Plain-text document sources:
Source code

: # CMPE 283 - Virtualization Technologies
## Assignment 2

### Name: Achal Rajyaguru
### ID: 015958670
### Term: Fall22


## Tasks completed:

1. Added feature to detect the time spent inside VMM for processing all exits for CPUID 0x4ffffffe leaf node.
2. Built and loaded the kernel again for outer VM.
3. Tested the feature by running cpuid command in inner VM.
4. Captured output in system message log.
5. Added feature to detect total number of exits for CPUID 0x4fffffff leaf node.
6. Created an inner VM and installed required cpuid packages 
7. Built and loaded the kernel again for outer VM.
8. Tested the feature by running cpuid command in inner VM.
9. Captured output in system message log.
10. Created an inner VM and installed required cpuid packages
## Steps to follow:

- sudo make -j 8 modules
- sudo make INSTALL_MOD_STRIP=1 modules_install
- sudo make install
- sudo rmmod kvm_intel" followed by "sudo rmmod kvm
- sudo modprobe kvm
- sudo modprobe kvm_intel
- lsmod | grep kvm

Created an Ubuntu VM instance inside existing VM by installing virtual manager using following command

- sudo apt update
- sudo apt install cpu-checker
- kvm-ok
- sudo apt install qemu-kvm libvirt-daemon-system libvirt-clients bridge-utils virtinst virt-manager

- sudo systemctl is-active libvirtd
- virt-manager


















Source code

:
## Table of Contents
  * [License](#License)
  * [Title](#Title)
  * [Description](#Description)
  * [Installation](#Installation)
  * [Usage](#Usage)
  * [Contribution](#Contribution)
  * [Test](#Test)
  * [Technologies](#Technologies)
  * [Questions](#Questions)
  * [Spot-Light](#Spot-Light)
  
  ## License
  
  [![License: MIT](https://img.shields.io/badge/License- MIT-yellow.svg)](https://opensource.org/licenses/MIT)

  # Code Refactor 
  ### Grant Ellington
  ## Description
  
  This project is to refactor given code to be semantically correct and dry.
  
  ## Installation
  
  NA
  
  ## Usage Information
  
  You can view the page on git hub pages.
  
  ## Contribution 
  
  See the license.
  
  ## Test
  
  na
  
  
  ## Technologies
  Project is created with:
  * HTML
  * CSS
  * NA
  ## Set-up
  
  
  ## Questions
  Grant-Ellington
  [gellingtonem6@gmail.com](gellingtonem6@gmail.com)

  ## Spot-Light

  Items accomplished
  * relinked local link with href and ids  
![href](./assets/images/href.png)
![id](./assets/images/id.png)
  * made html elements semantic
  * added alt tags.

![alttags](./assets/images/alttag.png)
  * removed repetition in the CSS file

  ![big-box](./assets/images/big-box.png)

What you should do
Copy out each line of the data containing the string "assets".

Output of the task
![href](./assets/images/href.png)
![id](./assets/images/id.png)
![alttags](./assets/images/alttag.png)
  ![big-box](./assets/images/big-box.png)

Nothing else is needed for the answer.